What the exercise asks>
Each line from the one with "Sacha Rabinovitch，New Brunswick：Transaction" to the final line of the data must be reproduced exactly, and no other line may appear.
*** Information shown Section Begins ***
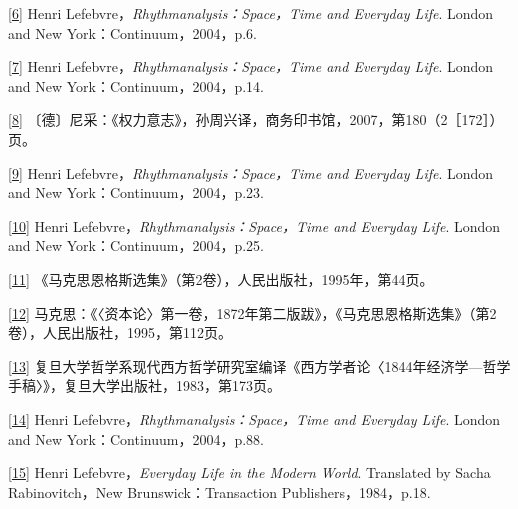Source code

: \documentclass[UTF8, fontset = sourcesans, a4paper, oneside, zihao =
-4, scheme=chinese, no-math, space=true]{ctexbook}
\begin{document}
\protect\hypertarget{part0009_split_004.htmlux5cux23m6}{}{}\protect\hyperlink{part0009_split_001.htmlux5cux23w6}{{[}6{]}}
Henri Lefebvre，\emph{Rhythmanalysis：Space，Time and Everyday Life}.
London and New York：Continuum，2004，p.6.

\protect\hypertarget{part0009_split_004.htmlux5cux23m7}{}{}\protect\hyperlink{part0009_split_001.htmlux5cux23w7}{{[}7{]}}
Henri Lefebvre，\emph{Rhythmanalysis：Space，Time and Everyday Life}.
London and New York：Continuum，2004，p.14.

\protect\hypertarget{part0009_split_004.htmlux5cux23m8}{}{}\protect\hyperlink{part0009_split_001.htmlux5cux23w8}{{[}8{]}}
〔德〕尼采：《权力意志》，孙周兴译，商务印书馆，2007，第180（2［172］）页。

\protect\hypertarget{part0009_split_004.htmlux5cux23m9}{}{}\protect\hyperlink{part0009_split_001.htmlux5cux23w9}{{[}9{]}}
Henri Lefebvre，\emph{Rhythmanalysis：Space，Time and Everyday Life}.
London and New York：Continuum，2004，p.23.

\protect\hypertarget{part0009_split_004.htmlux5cux23m10}{}{}\protect\hyperlink{part0009_split_001.htmlux5cux23w10}{{[}10{]}}
Henri Lefebvre，\emph{Rhythmanalysis：Space，Time and Everyday Life}.
London and New York：Continuum，2004，p.25.

\protect\hypertarget{part0009_split_004.htmlux5cux23m11}{}{}\protect\hyperlink{part0009_split_001.htmlux5cux23w11}{{[}11{]}}
《马克思恩格斯选集》（第2卷），人民出版社，1995年，第44页。

\protect\hypertarget{part0009_split_004.htmlux5cux23m12}{}{}\protect\hyperlink{part0009_split_001.htmlux5cux23w12}{{[}12{]}}
马克思：《〈资本论〉第一卷，1872年第二版跋》，《马克思恩格斯选集》（第2卷），人民出版社，1995，第112页。

\protect\hypertarget{part0009_split_004.htmlux5cux23m13}{}{}\protect\hyperlink{part0009_split_001.htmlux5cux23w13}{{[}13{]}}
复旦大学哲学系现代西方哲学研究室编译《西方学者论〈1844年经济学---哲学手稿〉》，复旦大学出版社，1983，第173页。

\protect\hypertarget{part0009_split_004.htmlux5cux23m14}{}{}\protect\hyperlink{part0009_split_001.htmlux5cux23w14}{{[}14{]}}
Henri Lefebvre，\emph{Rhythmanalysis：Space，Time and Everyday Life}.
London and New York：Continuum，2004，p.88.

\protect\hypertarget{part0009_split_004.htmlux5cux23m15}{}{}\protect\hyperlink{part0009_split_002.htmlux5cux23w15}{{[}15{]}}
Henri Lefebvre，\emph{Everyday Life in the Modern World}. Translated by
Sacha Rabinovitch，New Brunswick：Transaction Publishers，1984，p.18.
\end{document}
*** Information shown Section Ends ***
Problem solution>
Sacha Rabinovitch，New Brunswick：Transaction Publishers，1984，p.18.
\end{document}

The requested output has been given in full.